BRIEF: Return each line in the records below that includes "simplicity".

(Excerpts from a dataset)

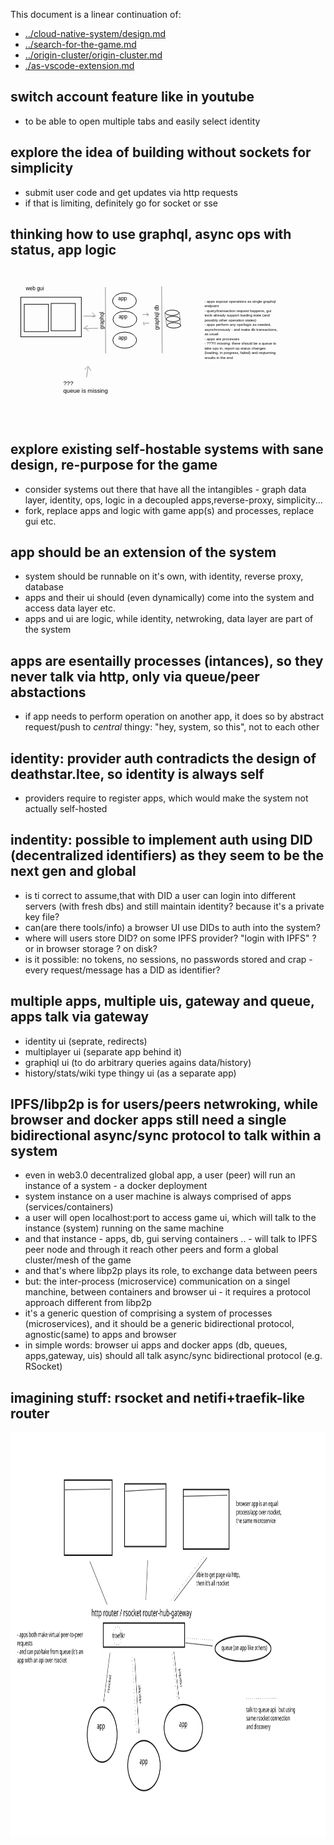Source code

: 
This document is a linear continuation of:

- [../cloud-native-system/design.md](../cloud-native-system/design.md)
- [../search-for-the-game.md](../search-for-the-game.md)
- [../origin-cluster/origin-cluster.md](../origin-cluster/origin-cluster.md)
- [./as-vscode-extension.md](./as-vscode-extension.md)

## switch account feature like in youtube

- to be able to open multiple tabs and easily select identity


## explore the idea of building without sockets for simplicity

- submit user code and get updates via http requests
- if that is limiting, definitely go for socket or sse

## thinking how to use graphql, async ops with status, app logic

<!-- <img height="512px" src="./svg/2020-10-16-graphql.svg"></img> -->
<div>
<?xml version="1.0" encoding="UTF-8" standalone="no"?>
<svg
   xmlns:dc="http://purl.org/dc/elements/1.1/"
   xmlns:cc="http://creativecommons.org/ns#"
   xmlns:rdf="http://www.w3.org/1999/02/22-rdf-syntax-ns#"
   xmlns:svg="http://www.w3.org/2000/svg"
   xmlns="http://www.w3.org/2000/svg"
   xmlns:sodipodi="http://sodipodi.sourceforge.net/DTD/sodipodi-0.dtd"
   xmlns:inkscape="http://www.inkscape.org/namespaces/inkscape"
   width="297mm"
   height="144mm"
   viewBox="0 0 297 144"
   version="1.1"
   id="svg8"
   sodipodi:docname="2020-10-16-graphql.svg"
   inkscape:version="1.0.1 (3bc2e813f5, 2020-09-07)">
  <defs
     id="defs2">
    <rect
       x="154.46326"
       y="81.494331"
       width="71.05986"
       height="45.127491"
       id="rect1096" />
    <rect
       x="49.04417"
       y="82.763191"
       width="81.197357"
       height="63.798897"
       id="rect1090" />
    <rect
       x="20.622807"
       y="79.218307"
       width="50.945824"
       height="16.812269"
       id="rect973" />
    <rect
       x="67.141853"
       y="102.27211"
       width="86.288086"
       height="14.411219"
       id="rect917" />
    <rect
       x="67.141853"
       y="102.27211"
       width="86.288086"
       height="14.411219"
       id="rect917-3" />
    <rect
       x="67.141853"
       y="102.27211"
       width="86.288086"
       height="14.411219"
       id="rect934" />
    <rect
       x="20.622807"
       y="79.218307"
       width="50.945824"
       height="16.812269"
       id="rect973-9" />
    <rect
       x="20.622807"
       y="79.218307"
       width="50.945824"
       height="16.812269"
       id="rect986" />
    <rect
       x="20.622807"
       y="79.218307"
       width="50.945824"
       height="16.812269"
       id="rect973-9-2" />
    <rect
       x="20.622807"
       y="79.218307"
       width="50.945824"
       height="16.812269"
       id="rect1028" />
    <rect
       x="20.622807"
       y="79.218307"
       width="50.945824"
       height="16.812269"
       id="rect973-9-9" />
    <rect
       x="20.622807"
       y="79.218307"
       width="50.945824"
       height="16.812269"
       id="rect1028-3" />
  </defs>
  <sodipodi:namedview
     id="base"
     pagecolor="#ffffff"
     bordercolor="#666666"
     borderopacity="1.0"
     inkscape:pageopacity="0.0"
     inkscape:pageshadow="2"
     inkscape:zoom="0.98994949"
     inkscape:cx="436.13714"
     inkscape:cy="382.2649"
     inkscape:document-units="mm"
     inkscape:current-layer="layer1"
     inkscape:document-rotation="0"
     showgrid="false"
     inkscape:snap-global="false"
     inkscape:window-width="1868"
     inkscape:window-height="1025"
     inkscape:window-x="0"
     inkscape:window-y="27"
     inkscape:window-maximized="1" />
  <metadata
     id="metadata5">
    <rdf:RDF>
      <cc:Work
         rdf:about="">
        <dc:format>image/svg+xml</dc:format>
        <dc:type
           rdf:resource="http://purl.org/dc/dcmitype/StillImage" />
        <dc:title></dc:title>
      </cc:Work>
    </rdf:RDF>
  </metadata>
  <g
     inkscape:label="Layer 1"
     inkscape:groupmode="layer"
     id="layer1">
    <rect
       style="fill:none;stroke:#000000;stroke-width:0.564999"
       id="rect839"
       width="57.060226"
       height="37.344112"
       x="9.7109137"
       y="27.194963" />
    <rect
       style="fill:none;stroke:#000000;stroke-width:0.564999"
       id="rect841"
       width="22.85029"
       height="25.823139"
       x="38.292198"
       y="33.027225" />
    <rect
       style="fill:none;stroke:#000000;stroke-width:0.564999"
       id="rect841-3"
       width="22.85029"
       height="25.823139"
       x="12.967746"
       y="33.822956" />
    <path
       style="fill:none;stroke:#000000;stroke-width:0.264583px;stroke-linecap:butt;stroke-linejoin:miter;stroke-opacity:1"
       d="m 68.89022,44.964852 11.081182,-0.02835 -2.88373,-3.166626"
       id="path864" />
    <path
       style="fill:none;stroke:#000000;stroke-width:0.264583px;stroke-linecap:butt;stroke-linejoin:miter;stroke-opacity:1"
       d="m 79.588949,44.895849 -2.247995,1.213337"
       id="path866" />
    <path
       style="fill:none;stroke:#000000;stroke-width:0.264583px;stroke-linecap:butt;stroke-linejoin:miter;stroke-opacity:1"
       d="m 89.480603,17.718014 0.184513,62.435164"
       id="path868" />
    <ellipse
       style="fill:none;stroke:#000000;stroke-width:0.564999"
       id="path870"
       cx="107.44389"
       cy="30.664761"
       rx="11.239231"
       ry="7.5885572" />
    <path
       style="fill:none;stroke:#000000;stroke-width:0.264583px;stroke-linecap:butt;stroke-linejoin:miter;stroke-opacity:1"
       d="M 82.508689,56.526808 69.010344,56.716996 73.02595,53.874838"
       id="path876" />
    <path
       style="fill:none;stroke:#000000;stroke-width:0.264583px;stroke-linecap:butt;stroke-linejoin:miter;stroke-opacity:1"
       d="m 70.989713,56.876777 2.606985,2.385351"
       id="path878" />
    <path
       style="fill:none;stroke:#000000;stroke-width:0.264583px;stroke-linecap:butt;stroke-linejoin:miter;stroke-opacity:1"
       d="m 142.50145,16.95581 0.52216,63.031334"
       id="path880" />
    <ellipse
       style="fill:none;stroke:#000000;stroke-width:0.564999"
       id="path882"
       cx="152.39474"
       cy="41.88982"
       rx="6.4041286"
       ry="2.5093119" />
    <ellipse
       style="fill:none;stroke:#000000;stroke-width:0.564999"
       id="path882-6"
       cx="153.28171"
       cy="47.74548"
       rx="6.4041286"
       ry="2.5093119" />
    <ellipse
       style="fill:none;stroke:#000000;stroke-width:0.564999"
       id="path882-7"
       cx="153.99667"
       cy="53.7136"
       rx="6.4041286"
       ry="2.5093119" />
    <path
       style="fill:none;stroke:#000000;stroke-width:0.264583px;stroke-linecap:butt;stroke-linejoin:miter;stroke-opacity:1"
       d="m 145.34933,41.481439 2.11188,13.587675"
       id="path911" />
    <path
       style="fill:none;stroke:#000000;stroke-width:0.264583px;stroke-linecap:butt;stroke-linejoin:miter;stroke-opacity:1"
       d="m 159.32621,41.353148 1.11836,13.844693"
       id="path913" />
    <text
       xml:space="preserve"
       id="text915"
       style="font-style:normal;font-weight:normal;font-size:4.93889px;line-height:1.25;font-family:sans-serif;white-space:pre;shape-inside:url(#rect917);fill:#000000;fill-opacity:1;stroke:none;"
       transform="rotate(-90,53.005461,71.564059)"><tspan
         x="67.142578"
         y="106.64124"><tspan
           style="shape-inside:url(#rect917)">graphql</tspan></tspan></text>
    <text
       xml:space="preserve"
       id="text915-5"
       style="font-style:normal;font-weight:normal;font-size:4.93889px;line-height:1.25;font-family:sans-serif;white-space:pre;shape-inside:url(#rect917-3);fill:#000000;fill-opacity:1;stroke:none;"
       transform="rotate(-90,78.998328,45.964121)"><tspan
         x="67.142578"
         y="106.64124"><tspan
           style="shape-inside:url(#rect917-3)">graphql db </tspan></tspan></text>
    <text
       xml:space="preserve"
       id="text971"
       style="font-style:normal;font-weight:normal;font-size:4.93889px;line-height:1.25;font-family:sans-serif;white-space:pre;shape-inside:url(#rect973);fill:#000000;fill-opacity:1;stroke:none;"
       transform="translate(-6.1859343,-63.240361)"><tspan
         x="20.623047"
         y="83.58851"><tspan
           style="shape-inside:url(#rect973)">web gui</tspan></tspan></text>
    <text
       xml:space="preserve"
       id="text971-1"
       style="font-style:normal;font-weight:normal;font-size:4.93889px;line-height:1.25;font-family:sans-serif;white-space:pre;shape-inside:url(#rect973-9);fill:#000000;fill-opacity:1;stroke:none;"
       transform="translate(80.88729,-53.623462)"><tspan
         x="20.623047"
         y="83.58851"><tspan>app</tspan></tspan></text>
    <ellipse
       style="fill:none;stroke:#000000;stroke-width:0.564999"
       id="path870-7"
       cx="107.84216"
       cy="48.040855"
       rx="11.239231"
       ry="7.5885572" />
    <text
       xml:space="preserve"
       id="text971-1-0"
       style="font-style:normal;font-weight:normal;font-size:4.93889px;line-height:1.25;font-family:sans-serif;white-space:pre;shape-inside:url(#rect973-9-2);fill:#000000;fill-opacity:1;stroke:none;"
       transform="translate(81.285557,-36.247365)"><tspan
         x="20.623047"
         y="83.58851"><tspan>app</tspan></tspan></text>
    <ellipse
       style="fill:none;stroke:#000000;stroke-width:0.564999"
       id="path870-6"
       cx="107.69133"
       cy="67.676353"
       rx="11.239231"
       ry="7.5885572" />
    <text
       xml:space="preserve"
       id="text971-1-06"
       style="font-style:normal;font-weight:normal;font-size:4.93889px;line-height:1.25;font-family:sans-serif;white-space:pre;shape-inside:url(#rect973-9-9);fill:#000000;fill-opacity:1;stroke:none;"
       transform="translate(81.134726,-16.611867)"><tspan
         x="20.623047"
         y="83.58851"><tspan>app</tspan></tspan></text>
    <path
       style="fill:none;stroke:#000000;stroke-width:0.264583px;stroke-linecap:butt;stroke-linejoin:miter;stroke-opacity:1"
       d="m 124.52555,43.516377 h 5.80202"
       id="path1070" />
    <path
       style="fill:none;stroke:#000000;stroke-width:0.264583px;stroke-linecap:butt;stroke-linejoin:miter;stroke-opacity:1"
       d="m 125.23799,51.97671 5.52818,-0.371277"
       id="path1072" />
    <path
       style="fill:none;stroke:#000000;stroke-width:0.264583px;stroke-linecap:butt;stroke-linejoin:miter;stroke-opacity:1"
       d="m 128.61872,41.972946 0.75595,1.389775"
       id="path1074" />
    <path
       style="fill:none;stroke:#000000;stroke-width:0.264583px;stroke-linecap:butt;stroke-linejoin:miter;stroke-opacity:1"
       d="M 128.60271,44.843223 130.2556,43.73459"
       id="path1076" />
    <path
       style="fill:none;stroke:#000000;stroke-width:0.264583px;stroke-linecap:butt;stroke-linejoin:miter;stroke-opacity:1"
       d="m 125.98709,50.264779 -0.89449,1.240888"
       id="path1078" />
    <path
       style="fill:none;stroke:#000000;stroke-width:0.264583px;stroke-linecap:butt;stroke-linejoin:miter;stroke-opacity:1"
       d="m 125.34017,52.24658 1.04026,1.360127"
       id="path1080" />
    <text
       xml:space="preserve"
       id="text1088"
       style="font-style:normal;font-weight:normal;font-size:3.52778px;line-height:1.25;font-family:sans-serif;white-space:pre;shape-inside:url(#rect1090);fill:#000000;fill-opacity:1;stroke:none;"
       transform="translate(133.8665,-53.537174)"><tspan
         x="49.044922"
         y="85.88493"><tspan
           style="font-size:3.52778px">- apps expose operations as single graphql </tspan></tspan><tspan
         x="49.044922"
         y="90.294659"><tspan
           style="font-size:3.52778px">endpoint
</tspan></tspan><tspan
         x="49.044922"
         y="94.704388"><tspan
           style="font-size:3.52778px">- query/transaction request happens, gui </tspan></tspan><tspan
         x="49.044922"
         y="99.114117"><tspan
           style="font-size:3.52778px">tools already support loading state (and </tspan></tspan><tspan
         x="49.044922"
         y="103.52385"><tspan
           style="font-size:3.52778px">possibly other operation states)
</tspan></tspan><tspan
         x="49.044922"
         y="107.93358"><tspan
           style="font-size:3.52778px">- apps perform any ops/logic as needed, </tspan></tspan><tspan
         x="49.044922"
         y="112.3433"><tspan
           style="font-size:3.52778px">asynchronously - and make db transactions, </tspan></tspan><tspan
         x="49.044922"
         y="116.75303"><tspan
           style="font-size:3.52778px">as usual
</tspan></tspan><tspan
         x="49.044922"
         y="121.16276"><tspan
           style="font-size:3.52778px">- apps are processes
</tspan></tspan><tspan
         x="49.044922"
         y="125.57249"><tspan
           style="font-size:3.52778px">- ???!!! missing: there should be a queue to </tspan></tspan><tspan
         x="49.044922"
         y="129.98222"><tspan
           style="font-size:3.52778px">take ops in, report op status changes </tspan></tspan><tspan
         x="49.044922"
         y="134.39195"><tspan
           style="font-size:3.52778px">(loading, in porgress, failed) and reqturning </tspan></tspan><tspan
         x="49.044922"
         y="138.80168"><tspan
           style="font-size:3.52778px">results in the end</tspan></tspan></text>
    <text
       xml:space="preserve"
       id="text1094"
       style="font-style:normal;font-weight:normal;font-size:5.64444px;line-height:1.25;font-family:sans-serif;white-space:pre;shape-inside:url(#rect1096);fill:#000000;fill-opacity:1;stroke:none;"
       transform="translate(-104.66505,23.691574)"><tspan
         x="154.46289"
         y="86.488147"><tspan
           style="shape-inside:url(#rect1096)">???
</tspan></tspan><tspan
         x="154.46289"
         y="93.543697"><tspan
           style="shape-inside:url(#rect1096)">queue is missing </tspan></tspan></text>
    <path
       style="fill:none;stroke:#000000;stroke-width:0.264583px;stroke-linecap:butt;stroke-linejoin:miter;stroke-opacity:1"
       d="m 73.033405,93.459606 -1.334651,9.319084"
       id="path1100" />
    <path
       style="fill:none;stroke:#000000;stroke-width:0.264583px;stroke-linecap:butt;stroke-linejoin:miter;stroke-opacity:1"
       d="m 69.969575,95.190952 3.208687,-2.861273 2.666318,4.312676"
       id="path1102" />
  </g>
</svg>
</div>

## explore existing self-hostable systems with sane design, re-purpose for the game

- consider systems out there that have all the intangibles - graph data layer, identity, ops, logic in a decoupled apps,reverse-proxy, simplicity...
- fork, replace apps and logic with game app(s) and processes, replace gui etc.

## app should be an extension of the system

- system should be runnable on it's own, with identity, reverse proxy, database
- apps and their ui should (even dynamically) come into the system and access data layer etc.
- apps and ui are logic, while identity, netwroking, data layer are part of the system


## apps are esentailly processes (intances), so they never talk via http, only via queue/peer abstactions

- if app needs to perform operation on another app, it does so by abstract request/push to *central* thingy: "hey, system, so this", not to each other

## identity: provider auth contradicts the design of deathstar.ltee, so identity is always self

- providers require to register apps, which would make the system not actually self-hosted

## indentity: possible to implement auth using DID (decentralized identifiers) as they seem to be the next gen and global

- is ti correct to assume,that with DID a user can login into different servers (with fresh dbs) and still maintain identity? because it's a private key file?
- can(are there tools/info) a browser UI use DIDs to auth into the system?
- where will users store DID? on some IPFS provider? "login with IPFS" ? or in browser storage ? on disk?
- is it possible: no tokens, no sessions, no passwords stored and crap - every request/message has a DID as identifier?  

## multiple apps, multiple uis, gateway and queue, apps talk via gateway

- identity ui (seprate, redirects)
- multiplayer ui (separate app behind it)
- graphiql ui (to do arbitrary queries agains data/history)
- history/stats/wiki type thingy ui (as a separate app)

## IPFS/libp2p is for users/peers netwroking, while browser and docker apps still need a single bidirectional async/sync protocol to talk within a system

- even in web3.0 decentralized global app, a user (peer) will run an instance of a system - a docker deployment
- system instance on a user machine is always comprised of apps (services/containers)
- a user will open localhost:port to access game ui, which will talk to the instance (system) running on the same machine
- and that instance - apps, db, gui serving containers .. - will talk to IPFS peer node and through it reach other peers and form a global cluster/mesh of the game
- and that's where libp2p plays its role, to exchange data between peers
- but: the inter-process (microservice) communication on a singel manchine, between containers and browser ui - it requires a protocol approach different from libp2p
- it's a generic question of comprising a system of processes (microservices), and it should be a generic bidirectional protocol, agnostic(same) to apps and browser
- in simple words: browser ui apps and docker apps (db, queues, apps,gateway, uis) should all talk async/sync bidirectional protocol (e.g. RSocket) 

## imagining stuff: rsocket and netifi+traefik-like router 

<img height="648px" src="./svg/2020-10-22-rsocket.svg"></img>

ANSWER FOR THIS EXERCISE:
## explore the idea of building without sockets for simplicity
- consider systems out there that have all the intangibles - graph data layer, identity, ops, logic in a decoupled apps,reverse-proxy, simplicity...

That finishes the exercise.